● Information supplied
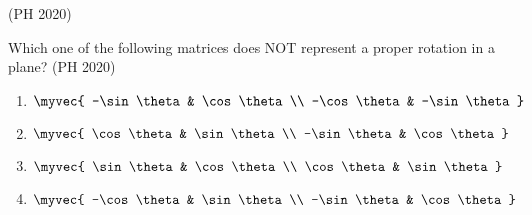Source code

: \hfill (PH 2020)
    \item Which one of the following matrices does NOT represent a proper rotation in a plane?
\hfill	    (PH 2020)
\begin{multicols}{2}
    \begin{enumerate}
        \item $
        \myvec{
        -\sin\theta & \cos\theta \\
        -\cos\theta & -\sin\theta
        }
        $
        \item $
        \myvec{
        \cos\theta & \sin\theta \\
        -\sin\theta & \cos\theta
        }
        $
        \item $
        \myvec{
        \sin\theta & \cos\theta \\
        \cos\theta & \sin\theta
        }
        $
        \item $
        \myvec{
        -\cos\theta & \sin\theta \\
        -\sin\theta & \cos\theta
        }$
    \end{enumerate}
\end{multicols}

● What needs to be done
When you copy the entries above, reproduce each line exactly and leave out any pictures.

● Written response
Source code

: \hfill (PH 2020)
    \item Which one of the following matrices does NOT represent a proper rotation in a plane?
\hfill	    (PH 2020)
\begin{multicols}{2}
    \begin{enumerate}
        \item $
        \myvec{
        -\sin\theta & \cos\theta \\
        -\cos\theta & -\sin\theta
        }
        $
        \item $
        \myvec{
        \cos\theta & \sin\theta \\
        -\sin\theta & \cos\theta
        }
        $
        \item $
        \myvec{
        \sin\theta & \cos\theta \\
        \cos\theta & \sin\theta
        }
        $
        \item $
        \myvec{
        -\cos\theta & \sin\theta \\
        -\sin\theta & \cos\theta
        }$
    \end{enumerate}
\end{multicols}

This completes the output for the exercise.